David Emminger | University of Vienna

Negotiated Origins: Historiography, Genealogy, and Identity in the Kingdom of Ryukyu and Late Joseon Korea

The seventeenth century saw the fall of the Ming dynasty and subsequent rise of the Qing empire, a dynastic change that had a significant impact on established constellations of power in East Asia and beyond. For the Ryukyu Kingdom and Joseon Korea, two tributaries of the imperial court in Beijing that derived a considerable part of their legitimacy from their close affiliation with the Son of Heaven, the shifting dynamics on Chinese soil entailed a readjustment of their geopolitical positioning and concomitant renegotiation of cultural identities. In Ryukyu, a disastrous defeat in war in 1609 had forced the royal court to recognise the Tokugawa shogunate as a second suzerain, putting the kingdom under tight control of the Japanese feudal domain Satsuma. The firm establishment of Qing rule by the end of the century, however, enabled the kingdom to regain some of its lost autonomy and emphasise local identity by balancing Chinese and Japanese influences. In Joseon Korea, a different impetus gave rise to similar developments. While compelled to confirm its role as tributary to Beijing, the Joseon dynasty never fully accepted the Qing, regarded them as barbarian usurpers of the heavenly mandate, and viewed itself as the true inheritor of the Ming era Confucian ecumene. Starting to challenge received narratives of a Sinocentric world, Joseon scholars thus rediscovered the genealogical roots of Korean statehood.

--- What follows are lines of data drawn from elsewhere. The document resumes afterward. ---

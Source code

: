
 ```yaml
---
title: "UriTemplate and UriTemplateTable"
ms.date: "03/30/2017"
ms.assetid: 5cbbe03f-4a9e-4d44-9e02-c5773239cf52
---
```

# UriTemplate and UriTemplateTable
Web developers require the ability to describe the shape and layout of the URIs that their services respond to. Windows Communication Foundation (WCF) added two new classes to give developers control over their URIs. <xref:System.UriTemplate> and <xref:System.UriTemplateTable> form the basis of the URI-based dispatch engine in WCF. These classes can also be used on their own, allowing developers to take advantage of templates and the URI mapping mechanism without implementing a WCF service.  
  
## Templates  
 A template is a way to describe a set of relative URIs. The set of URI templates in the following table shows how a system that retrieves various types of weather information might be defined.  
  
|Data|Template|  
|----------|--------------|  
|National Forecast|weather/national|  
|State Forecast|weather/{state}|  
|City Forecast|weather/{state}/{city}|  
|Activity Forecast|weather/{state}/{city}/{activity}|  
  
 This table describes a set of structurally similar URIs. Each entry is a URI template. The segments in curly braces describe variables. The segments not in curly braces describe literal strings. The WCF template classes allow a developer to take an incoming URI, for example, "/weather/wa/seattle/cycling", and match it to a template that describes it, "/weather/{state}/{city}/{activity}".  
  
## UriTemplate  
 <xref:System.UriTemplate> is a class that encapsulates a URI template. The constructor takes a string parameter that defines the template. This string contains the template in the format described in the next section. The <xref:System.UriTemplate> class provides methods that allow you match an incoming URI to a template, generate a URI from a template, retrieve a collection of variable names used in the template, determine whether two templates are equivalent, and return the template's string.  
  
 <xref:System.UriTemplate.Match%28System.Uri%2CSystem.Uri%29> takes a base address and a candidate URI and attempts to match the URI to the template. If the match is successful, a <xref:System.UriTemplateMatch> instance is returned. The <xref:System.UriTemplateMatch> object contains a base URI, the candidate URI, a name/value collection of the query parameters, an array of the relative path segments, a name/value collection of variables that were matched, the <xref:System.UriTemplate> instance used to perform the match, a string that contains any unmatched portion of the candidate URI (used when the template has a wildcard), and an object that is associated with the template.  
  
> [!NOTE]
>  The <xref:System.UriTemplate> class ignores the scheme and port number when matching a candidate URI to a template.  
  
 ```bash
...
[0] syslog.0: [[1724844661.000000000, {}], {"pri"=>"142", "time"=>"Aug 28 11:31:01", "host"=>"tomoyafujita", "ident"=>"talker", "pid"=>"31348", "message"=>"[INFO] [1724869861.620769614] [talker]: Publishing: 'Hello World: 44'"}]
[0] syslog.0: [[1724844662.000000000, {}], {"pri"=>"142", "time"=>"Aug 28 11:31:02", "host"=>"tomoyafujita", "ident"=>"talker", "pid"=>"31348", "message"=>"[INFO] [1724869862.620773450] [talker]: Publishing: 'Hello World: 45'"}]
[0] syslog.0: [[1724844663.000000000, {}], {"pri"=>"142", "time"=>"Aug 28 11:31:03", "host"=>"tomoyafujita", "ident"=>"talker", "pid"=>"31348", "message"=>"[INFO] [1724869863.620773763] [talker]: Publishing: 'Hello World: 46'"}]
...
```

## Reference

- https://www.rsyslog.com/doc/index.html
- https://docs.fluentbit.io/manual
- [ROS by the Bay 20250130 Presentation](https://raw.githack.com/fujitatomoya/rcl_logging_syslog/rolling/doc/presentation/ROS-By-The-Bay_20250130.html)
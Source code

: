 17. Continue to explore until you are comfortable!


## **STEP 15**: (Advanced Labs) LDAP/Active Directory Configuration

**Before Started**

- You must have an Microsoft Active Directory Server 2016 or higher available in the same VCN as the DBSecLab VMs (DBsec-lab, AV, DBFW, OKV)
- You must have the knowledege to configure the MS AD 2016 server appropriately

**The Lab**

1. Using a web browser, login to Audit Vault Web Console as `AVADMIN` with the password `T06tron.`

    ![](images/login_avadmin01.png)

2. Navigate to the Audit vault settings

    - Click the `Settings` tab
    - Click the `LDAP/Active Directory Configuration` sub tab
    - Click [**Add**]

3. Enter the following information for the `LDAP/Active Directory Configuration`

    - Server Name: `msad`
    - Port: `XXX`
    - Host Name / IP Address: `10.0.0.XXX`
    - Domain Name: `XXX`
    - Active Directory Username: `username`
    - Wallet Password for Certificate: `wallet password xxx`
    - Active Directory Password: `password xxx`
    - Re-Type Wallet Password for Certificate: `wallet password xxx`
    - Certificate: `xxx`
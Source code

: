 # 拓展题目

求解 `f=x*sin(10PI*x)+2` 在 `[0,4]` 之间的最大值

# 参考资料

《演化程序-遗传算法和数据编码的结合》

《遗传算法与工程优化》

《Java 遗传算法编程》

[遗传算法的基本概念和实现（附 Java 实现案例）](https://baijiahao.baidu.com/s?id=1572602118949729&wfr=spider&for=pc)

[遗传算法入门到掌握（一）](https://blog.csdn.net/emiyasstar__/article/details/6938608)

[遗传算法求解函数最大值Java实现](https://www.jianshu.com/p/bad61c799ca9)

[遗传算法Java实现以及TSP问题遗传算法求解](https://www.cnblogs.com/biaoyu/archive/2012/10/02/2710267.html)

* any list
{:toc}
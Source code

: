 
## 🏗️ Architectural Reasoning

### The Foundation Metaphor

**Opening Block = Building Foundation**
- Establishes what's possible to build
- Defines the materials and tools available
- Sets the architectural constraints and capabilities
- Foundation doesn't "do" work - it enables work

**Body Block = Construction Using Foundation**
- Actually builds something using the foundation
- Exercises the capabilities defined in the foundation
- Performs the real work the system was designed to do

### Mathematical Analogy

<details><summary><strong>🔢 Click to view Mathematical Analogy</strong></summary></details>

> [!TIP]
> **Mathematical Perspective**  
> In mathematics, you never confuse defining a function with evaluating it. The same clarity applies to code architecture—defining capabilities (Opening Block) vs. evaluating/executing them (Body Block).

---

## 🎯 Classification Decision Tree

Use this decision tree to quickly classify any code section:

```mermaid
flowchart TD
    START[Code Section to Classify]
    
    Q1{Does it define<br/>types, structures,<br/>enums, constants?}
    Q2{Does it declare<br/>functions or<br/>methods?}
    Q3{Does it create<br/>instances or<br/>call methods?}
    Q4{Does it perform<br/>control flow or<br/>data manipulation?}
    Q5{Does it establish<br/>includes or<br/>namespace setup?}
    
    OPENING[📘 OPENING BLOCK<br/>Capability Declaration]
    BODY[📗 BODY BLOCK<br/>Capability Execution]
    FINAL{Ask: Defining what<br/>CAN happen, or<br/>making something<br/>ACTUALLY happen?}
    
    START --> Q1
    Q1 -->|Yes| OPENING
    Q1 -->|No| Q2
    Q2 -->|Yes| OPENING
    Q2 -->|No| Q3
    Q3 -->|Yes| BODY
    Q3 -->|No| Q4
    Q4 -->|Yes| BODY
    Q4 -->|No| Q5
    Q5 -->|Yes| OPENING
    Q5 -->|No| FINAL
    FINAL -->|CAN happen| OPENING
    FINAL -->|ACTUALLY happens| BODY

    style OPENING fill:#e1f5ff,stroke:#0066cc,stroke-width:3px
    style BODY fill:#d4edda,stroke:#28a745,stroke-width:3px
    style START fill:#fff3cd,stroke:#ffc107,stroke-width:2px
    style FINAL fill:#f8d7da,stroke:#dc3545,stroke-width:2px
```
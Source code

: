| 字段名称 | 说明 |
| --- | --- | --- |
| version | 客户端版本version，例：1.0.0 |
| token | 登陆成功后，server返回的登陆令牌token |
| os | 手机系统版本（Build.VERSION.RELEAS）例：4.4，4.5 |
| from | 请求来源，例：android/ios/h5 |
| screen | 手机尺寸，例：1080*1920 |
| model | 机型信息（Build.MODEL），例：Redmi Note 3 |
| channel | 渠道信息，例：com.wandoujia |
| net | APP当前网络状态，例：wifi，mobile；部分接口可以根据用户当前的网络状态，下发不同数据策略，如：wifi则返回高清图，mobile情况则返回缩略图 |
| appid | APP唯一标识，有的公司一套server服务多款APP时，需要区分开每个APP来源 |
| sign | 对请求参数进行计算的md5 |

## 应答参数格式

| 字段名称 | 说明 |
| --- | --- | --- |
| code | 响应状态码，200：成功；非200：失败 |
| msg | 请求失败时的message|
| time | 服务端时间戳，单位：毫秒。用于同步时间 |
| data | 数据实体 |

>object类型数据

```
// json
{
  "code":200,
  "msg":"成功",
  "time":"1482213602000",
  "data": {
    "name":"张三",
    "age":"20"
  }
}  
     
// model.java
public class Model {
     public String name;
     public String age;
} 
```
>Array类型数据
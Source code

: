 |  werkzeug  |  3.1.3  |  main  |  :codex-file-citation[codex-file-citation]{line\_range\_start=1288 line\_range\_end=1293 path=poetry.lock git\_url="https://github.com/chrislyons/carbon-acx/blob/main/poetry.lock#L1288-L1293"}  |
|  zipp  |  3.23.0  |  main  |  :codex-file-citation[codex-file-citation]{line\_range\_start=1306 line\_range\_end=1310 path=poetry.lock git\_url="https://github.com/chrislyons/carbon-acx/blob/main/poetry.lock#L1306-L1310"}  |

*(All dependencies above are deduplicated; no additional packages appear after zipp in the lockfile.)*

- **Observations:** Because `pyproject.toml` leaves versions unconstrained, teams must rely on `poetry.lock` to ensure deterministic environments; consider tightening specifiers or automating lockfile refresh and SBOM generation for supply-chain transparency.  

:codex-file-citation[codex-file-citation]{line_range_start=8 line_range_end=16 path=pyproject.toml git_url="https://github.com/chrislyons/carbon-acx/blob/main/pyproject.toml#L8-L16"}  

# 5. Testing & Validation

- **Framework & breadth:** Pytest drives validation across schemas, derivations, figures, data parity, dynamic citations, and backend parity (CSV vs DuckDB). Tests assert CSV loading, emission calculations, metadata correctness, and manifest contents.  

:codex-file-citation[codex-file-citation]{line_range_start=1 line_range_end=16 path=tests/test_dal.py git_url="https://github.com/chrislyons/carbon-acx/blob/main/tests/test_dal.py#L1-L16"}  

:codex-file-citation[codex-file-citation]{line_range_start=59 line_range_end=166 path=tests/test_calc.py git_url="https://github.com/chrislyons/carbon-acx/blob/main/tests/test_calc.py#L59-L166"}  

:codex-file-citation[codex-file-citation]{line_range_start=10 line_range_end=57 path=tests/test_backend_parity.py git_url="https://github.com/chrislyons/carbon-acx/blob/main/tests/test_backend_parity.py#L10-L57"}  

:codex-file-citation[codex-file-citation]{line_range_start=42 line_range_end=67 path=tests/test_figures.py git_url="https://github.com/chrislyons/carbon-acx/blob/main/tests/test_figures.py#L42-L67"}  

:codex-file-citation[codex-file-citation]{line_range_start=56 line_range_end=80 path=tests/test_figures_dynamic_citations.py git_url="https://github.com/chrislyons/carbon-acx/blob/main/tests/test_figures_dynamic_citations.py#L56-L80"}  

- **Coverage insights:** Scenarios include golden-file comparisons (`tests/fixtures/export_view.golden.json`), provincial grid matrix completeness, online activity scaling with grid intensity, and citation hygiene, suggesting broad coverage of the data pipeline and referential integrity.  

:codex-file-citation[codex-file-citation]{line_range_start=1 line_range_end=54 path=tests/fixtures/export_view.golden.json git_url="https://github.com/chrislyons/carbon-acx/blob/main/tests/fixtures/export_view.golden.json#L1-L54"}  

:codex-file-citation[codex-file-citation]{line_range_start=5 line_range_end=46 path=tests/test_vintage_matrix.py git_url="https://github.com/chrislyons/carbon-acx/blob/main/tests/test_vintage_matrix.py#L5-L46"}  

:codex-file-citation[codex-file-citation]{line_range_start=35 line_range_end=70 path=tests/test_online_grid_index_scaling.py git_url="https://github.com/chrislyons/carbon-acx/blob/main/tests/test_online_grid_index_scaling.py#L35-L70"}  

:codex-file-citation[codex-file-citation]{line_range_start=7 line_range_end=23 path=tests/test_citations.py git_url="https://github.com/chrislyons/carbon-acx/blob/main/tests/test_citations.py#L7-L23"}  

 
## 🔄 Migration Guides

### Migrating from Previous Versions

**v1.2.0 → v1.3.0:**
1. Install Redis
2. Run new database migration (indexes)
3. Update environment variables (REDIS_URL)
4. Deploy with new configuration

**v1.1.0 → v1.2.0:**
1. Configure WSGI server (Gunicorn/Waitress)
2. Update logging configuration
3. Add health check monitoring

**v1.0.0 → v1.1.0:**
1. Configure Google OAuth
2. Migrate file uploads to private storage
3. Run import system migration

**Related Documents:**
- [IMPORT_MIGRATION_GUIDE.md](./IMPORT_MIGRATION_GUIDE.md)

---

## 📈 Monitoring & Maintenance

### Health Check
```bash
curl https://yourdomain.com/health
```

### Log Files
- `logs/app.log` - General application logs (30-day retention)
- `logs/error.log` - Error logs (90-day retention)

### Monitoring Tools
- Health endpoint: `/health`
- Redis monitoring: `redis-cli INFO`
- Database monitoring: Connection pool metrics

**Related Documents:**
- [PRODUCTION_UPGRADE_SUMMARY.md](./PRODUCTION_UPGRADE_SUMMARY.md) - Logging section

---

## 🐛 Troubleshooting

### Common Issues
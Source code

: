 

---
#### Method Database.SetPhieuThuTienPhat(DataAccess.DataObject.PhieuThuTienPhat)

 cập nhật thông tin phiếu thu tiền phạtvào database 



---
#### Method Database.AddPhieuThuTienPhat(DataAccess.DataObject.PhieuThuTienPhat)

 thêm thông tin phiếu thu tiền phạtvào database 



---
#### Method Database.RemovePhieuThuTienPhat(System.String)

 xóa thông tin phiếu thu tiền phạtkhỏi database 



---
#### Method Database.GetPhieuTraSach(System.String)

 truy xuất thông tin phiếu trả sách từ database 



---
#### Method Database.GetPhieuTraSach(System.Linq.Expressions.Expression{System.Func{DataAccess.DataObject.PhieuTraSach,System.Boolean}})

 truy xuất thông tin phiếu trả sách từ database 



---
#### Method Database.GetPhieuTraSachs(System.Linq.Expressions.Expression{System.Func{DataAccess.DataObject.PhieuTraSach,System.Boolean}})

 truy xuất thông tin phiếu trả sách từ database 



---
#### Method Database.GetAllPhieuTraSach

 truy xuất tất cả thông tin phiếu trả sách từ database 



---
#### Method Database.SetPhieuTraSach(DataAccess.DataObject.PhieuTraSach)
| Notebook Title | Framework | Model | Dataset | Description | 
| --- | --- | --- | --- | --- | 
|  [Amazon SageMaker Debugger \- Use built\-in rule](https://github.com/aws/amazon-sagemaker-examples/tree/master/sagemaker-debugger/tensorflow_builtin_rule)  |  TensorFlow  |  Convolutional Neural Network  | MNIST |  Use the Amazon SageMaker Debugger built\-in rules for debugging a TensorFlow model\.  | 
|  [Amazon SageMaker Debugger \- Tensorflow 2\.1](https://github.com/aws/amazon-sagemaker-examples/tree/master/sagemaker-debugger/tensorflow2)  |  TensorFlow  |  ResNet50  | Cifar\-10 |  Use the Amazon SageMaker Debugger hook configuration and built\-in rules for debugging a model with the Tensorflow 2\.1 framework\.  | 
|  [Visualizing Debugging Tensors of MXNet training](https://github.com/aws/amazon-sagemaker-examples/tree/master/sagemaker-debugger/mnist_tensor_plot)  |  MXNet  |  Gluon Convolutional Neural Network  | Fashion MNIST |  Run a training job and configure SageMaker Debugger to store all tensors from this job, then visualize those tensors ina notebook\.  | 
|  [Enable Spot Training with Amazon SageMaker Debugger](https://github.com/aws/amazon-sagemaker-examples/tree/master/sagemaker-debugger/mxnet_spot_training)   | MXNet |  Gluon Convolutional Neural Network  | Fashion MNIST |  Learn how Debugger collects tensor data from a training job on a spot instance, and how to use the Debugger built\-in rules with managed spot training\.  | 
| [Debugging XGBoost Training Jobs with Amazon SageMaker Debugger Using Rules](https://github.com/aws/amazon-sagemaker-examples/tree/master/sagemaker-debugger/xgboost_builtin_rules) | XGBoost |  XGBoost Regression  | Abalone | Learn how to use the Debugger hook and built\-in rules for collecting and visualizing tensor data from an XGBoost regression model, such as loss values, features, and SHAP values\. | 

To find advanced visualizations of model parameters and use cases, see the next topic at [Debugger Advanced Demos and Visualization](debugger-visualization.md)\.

In both cases, historiography and genealogy served as battlefield and medium of what can be considered early examples of state-sponsored identity construction in East Asia. Crucial to these endeavours was a focus on the autochthonous origins of the Ryukyuan and Korean monarchies in the form of the mythical figures Tenson and Tan’gun. Analysing these key elements of Ryukyuan and late Joseon state ideology comparatively, the paper traces similarities and differences regarding the Ryukyuan and late Joseon experiences of identity formation.